Chinchilla is such an important pattern that it formed 3 breeds in USA. The Standard Chin begat the American Chin which begat the Giant Chin. Chinchilla also is recognized as a pattern in other breeds.

The Rhinelander now comes in Blue. Eventually, breeders will decide which rabbits will stay in the Standard of Perfection which is the list of recognized breeds in USA.


----------



## bleu (Jan 14, 2014)

My first buck. And I learned how to add a photo here! :happy:
Cheers,
~B


----------



## redneckswife (May 2, 2013)

Well...once again, I'll have to wait awhile on getting some American Blues..the only breeder in the state emailed me yesterday and they lost all but 4 bunnies from all of their litters to weaning enteritis. 
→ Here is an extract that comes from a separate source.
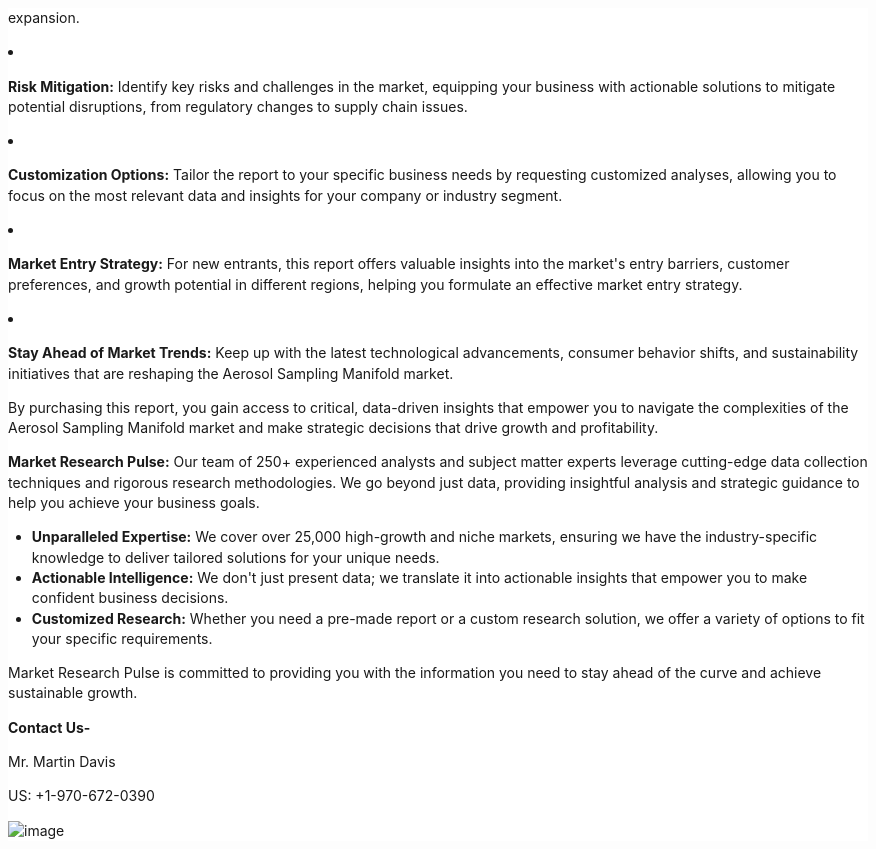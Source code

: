 expansion.</p></li><li><p><strong>Risk Mitigation:</strong> Identify key risks and challenges in the market, equipping your business with actionable solutions to mitigate potential disruptions, from regulatory changes to supply chain issues.</p></li><li><p><strong>Customization Options:</strong> Tailor the report to your specific business needs by requesting customized analyses, allowing you to focus on the most relevant data and insights for your company or industry segment.</p></li><li><p><strong>Market Entry Strategy:</strong> For new entrants, this report offers valuable insights into the market's entry barriers, customer preferences, and growth potential in different regions, helping you formulate an effective market entry strategy.</p></li><li><p><strong>Stay Ahead of Market Trends:</strong> Keep up with the latest technological advancements, consumer behavior shifts, and sustainability initiatives that are reshaping the Aerosol Sampling Manifold market.</p></li></ol><p>By purchasing this report, you gain access to critical, data-driven insights that empower you to navigate the complexities of the Aerosol Sampling Manifold market and make strategic decisions that drive growth and profitability.</p><p><strong>Market Research Pulse:</strong>&nbsp;Our team of 250+ experienced analysts and subject matter experts leverage cutting-edge data collection techniques and rigorous research methodologies. We go beyond just data, providing insightful analysis and strategic guidance to help you achieve your business goals.</p><ul><li><strong>Unparalleled Expertise:</strong>&nbsp;We cover over 25,000 high-growth and niche markets, ensuring we have the industry-specific knowledge to deliver tailored solutions for your unique needs.</li><li><strong>Actionable Intelligence:</strong>&nbsp;We don't just present data; we translate it into actionable insights that empower you to make confident business decisions.</li><li><strong>Customized Research:</strong>&nbsp;Whether you need a pre-made report or a custom research solution, we offer a variety of options to fit your specific requirements.</li></ul><p>Market Research Pulse is committed to providing you with the information you need to stay ahead of the curve and achieve sustainable growth.</p><p><strong>Contact Us-</strong></p><p>Mr. Martin Davis</p><p>US: +1-970-672-0390</p>
![image](https://github.com/user-attachments/assets/2731b88e-9ff8-40c0-8d68-2cc344411a10)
If I'm lucky..they said they'll have some available in May...reminds me of waiting on the Giant Chins (who believe it or not have rebounded into normal rabbits quickly,lol).

BTW, bleu your buck is beautiful:goodjob:


----------



## GraceAlice (Jun 7, 2013)

redneckswife, okay, are French Lops on the rare breeds list yet? lol


----------



## redneckswife (May 2, 2013)

No, but if you saw the thread I posted on rabbit wish list...they are on my wish list,lol,lol.


----------



## GraceAlice (Jun 7, 2013)

Here redneckswife... I just wanted you to see the size of Ginger. I don't know if you got my email with the pic of Fresco or not, but here is another one of the adults.


----------



## rthornton4 (Jun 24, 2012)

For anyone looking for rare breeds of rabbits in the north Texas area, there will be a rare breed rabbit show in Canton, TX on June 6, 2014. Breeds that are listed to represent the rare breeds are the American, Beveren, Lilac, Silver, Silver Fox, Palomio, Rhinelander, American Chin, Giant Chin, Standard Chin, and the Belgian Hare. It would be a great chance to make contact with some of the breeders, plus they usually have animals for sale there. I am planning on attending this show will some of my rabbits. 
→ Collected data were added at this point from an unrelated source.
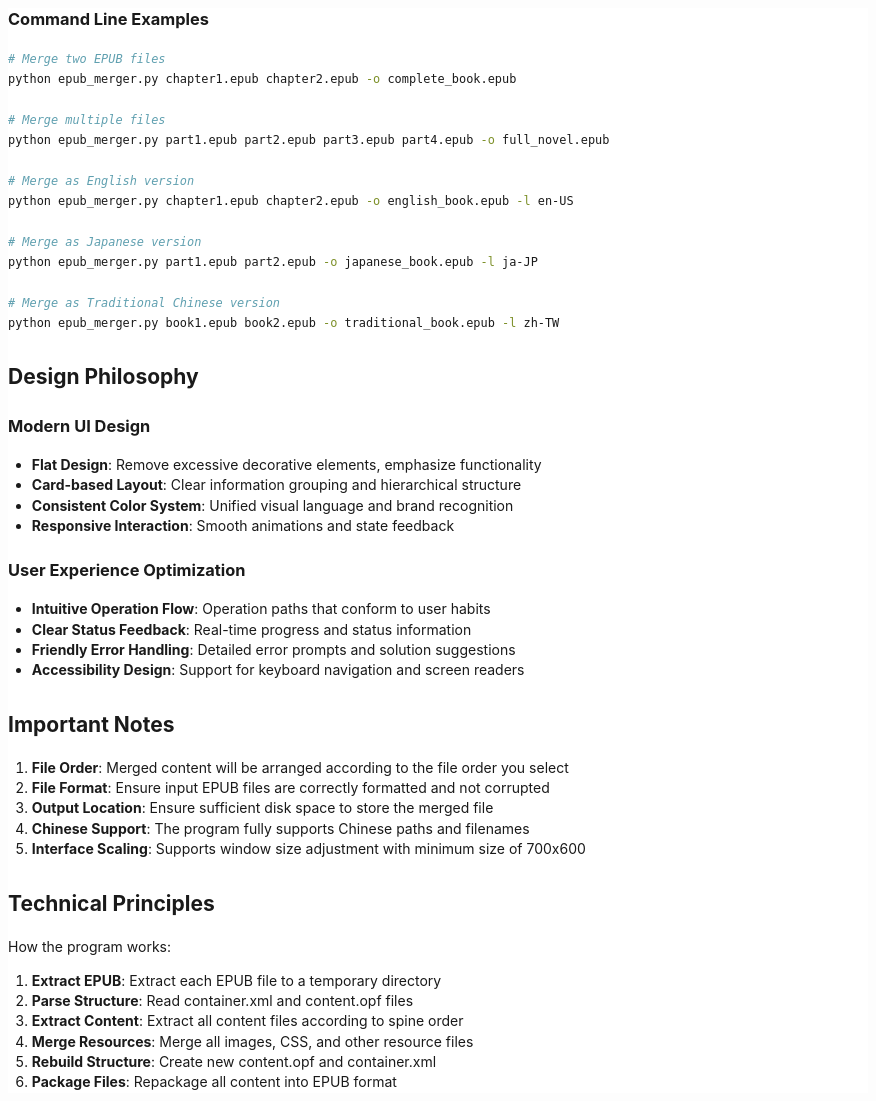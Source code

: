 ### Command Line Examples

```bash
# Merge two EPUB files
python epub_merger.py chapter1.epub chapter2.epub -o complete_book.epub

# Merge multiple files
python epub_merger.py part1.epub part2.epub part3.epub part4.epub -o full_novel.epub

# Merge as English version
python epub_merger.py chapter1.epub chapter2.epub -o english_book.epub -l en-US

# Merge as Japanese version
python epub_merger.py part1.epub part2.epub -o japanese_book.epub -l ja-JP

# Merge as Traditional Chinese version
python epub_merger.py book1.epub book2.epub -o traditional_book.epub -l zh-TW
```

## Design Philosophy

### Modern UI Design
- **Flat Design**: Remove excessive decorative elements, emphasize functionality
- **Card-based Layout**: Clear information grouping and hierarchical structure
- **Consistent Color System**: Unified visual language and brand recognition
- **Responsive Interaction**: Smooth animations and state feedback

### User Experience Optimization
- **Intuitive Operation Flow**: Operation paths that conform to user habits
- **Clear Status Feedback**: Real-time progress and status information
- **Friendly Error Handling**: Detailed error prompts and solution suggestions
- **Accessibility Design**: Support for keyboard navigation and screen readers

## Important Notes

1. **File Order**: Merged content will be arranged according to the file order you select
2. **File Format**: Ensure input EPUB files are correctly formatted and not corrupted
3. **Output Location**: Ensure sufficient disk space to store the merged file
4. **Chinese Support**: The program fully supports Chinese paths and filenames
5. **Interface Scaling**: Supports window size adjustment with minimum size of 700x600

## Technical Principles

How the program works:

1. **Extract EPUB**: Extract each EPUB file to a temporary directory
2. **Parse Structure**: Read container.xml and content.opf files
3. **Extract Content**: Extract all content files according to spine order
4. **Merge Resources**: Merge all images, CSS, and other resource files
5. **Rebuild Structure**: Create new content.opf and container.xml
6. **Package Files**: Repackage all content into EPUB format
If anyone is on Facebook, there are some awesome rabbit raising groups on there. They often post animals for sale and can arrange transport. I haven't had to have animals transported yet so I don't know if there's a small economical fee attached to this. One of the groups (Rare Breed Rabbits) has a list of endangered rabbit breeds. The list is similar but different from the Rare Breed Conservancy list because it does include 'non-heritage' breeds. It sounds crazy (because Facebook is taking over the world) but there are a lot of great groups there. You have to send a request to join most of the groups but I haven't gotten denied yet. It's nice that they are closed because that means you won't be getting spammed, and the admins are very good about culling out any potential spammers. If anyone is interested, let me know and I can give you a list of the groups I'm on. I'm sure there are groups for other rare breeds as well.
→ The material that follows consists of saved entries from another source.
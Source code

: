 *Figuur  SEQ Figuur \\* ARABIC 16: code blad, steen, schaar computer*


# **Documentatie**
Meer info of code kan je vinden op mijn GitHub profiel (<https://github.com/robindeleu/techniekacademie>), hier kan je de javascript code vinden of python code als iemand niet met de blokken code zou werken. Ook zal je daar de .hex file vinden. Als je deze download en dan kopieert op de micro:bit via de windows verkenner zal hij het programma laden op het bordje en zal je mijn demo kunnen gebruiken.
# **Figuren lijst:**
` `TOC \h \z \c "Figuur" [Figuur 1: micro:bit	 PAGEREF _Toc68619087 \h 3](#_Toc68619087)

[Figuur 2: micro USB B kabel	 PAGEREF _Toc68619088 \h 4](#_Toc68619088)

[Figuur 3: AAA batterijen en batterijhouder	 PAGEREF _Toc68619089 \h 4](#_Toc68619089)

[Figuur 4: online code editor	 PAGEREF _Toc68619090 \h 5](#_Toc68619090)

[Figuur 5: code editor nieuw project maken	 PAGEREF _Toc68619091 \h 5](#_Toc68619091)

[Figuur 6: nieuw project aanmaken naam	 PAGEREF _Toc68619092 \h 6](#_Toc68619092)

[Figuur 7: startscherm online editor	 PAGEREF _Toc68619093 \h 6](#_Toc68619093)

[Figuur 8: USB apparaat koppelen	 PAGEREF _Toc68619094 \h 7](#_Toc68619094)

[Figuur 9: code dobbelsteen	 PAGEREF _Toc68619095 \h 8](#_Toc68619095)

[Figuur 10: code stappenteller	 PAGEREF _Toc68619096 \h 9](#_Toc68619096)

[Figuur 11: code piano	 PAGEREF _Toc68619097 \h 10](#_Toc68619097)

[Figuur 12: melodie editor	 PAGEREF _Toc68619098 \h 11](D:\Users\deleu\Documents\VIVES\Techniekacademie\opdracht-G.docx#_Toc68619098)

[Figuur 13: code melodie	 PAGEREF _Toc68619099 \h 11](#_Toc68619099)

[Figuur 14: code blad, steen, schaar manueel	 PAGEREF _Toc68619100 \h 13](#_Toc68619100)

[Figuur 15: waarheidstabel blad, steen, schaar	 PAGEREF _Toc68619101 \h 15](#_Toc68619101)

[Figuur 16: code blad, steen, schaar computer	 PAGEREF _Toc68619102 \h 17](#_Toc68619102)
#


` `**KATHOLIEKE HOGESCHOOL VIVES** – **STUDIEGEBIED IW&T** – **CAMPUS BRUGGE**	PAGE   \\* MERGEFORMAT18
We are just getting into breeding and raising Americans. We are about to wean our first litter from our first doe and will be breeding again this weekend. She had 9 kits and successfully raised 6 of them. She only threw one doe though which is disappointing because I was hoping to build my herd a bit with this litter. The remaining bucks look great, and if we can't sell them then they are headed for the grow-out pen. We have another doe too but her first litter was stillborn. We are hoping it was stress-related. Sad, she is a sweet doe but if she can't successful raise a litter then she'll have to be culled. 

I am an ARBA member and I love the organization, the problem with their breeder listing is you have to register your rabbitry to be placed on it. Registration is cheap ($5 per owner) but you can't register online; you have to fill out a paper form and mail it in. I've had the form in my bag for weeks now but I keep forgetting to grab an envelope and stick the form in the mail with my payment. So the take-home message is that there are breeders out there, especially rare-breeders, they just may not be on the ARBA site. This does make it an even greater challenge to find the breeders though. It's all about networking, I am learning. Again, the ARBA is a phenomenal organization and I do not like that I'm sounding critical. It would just be nice to be able to register my rabbitry online.

Another potential source to find rare breeds is Craigs list.....


----------



## SilverFlame819 (Aug 24, 2010)

RThornton, if you go to the ARBA website and click on the breeds of your choice, it will link you to that breed's parent club, and most of them do a breeder directory on their site. 

My favorite of the rare breeds is the Blanc de Hotot. I wish someone out there would take on producing it in other varieties.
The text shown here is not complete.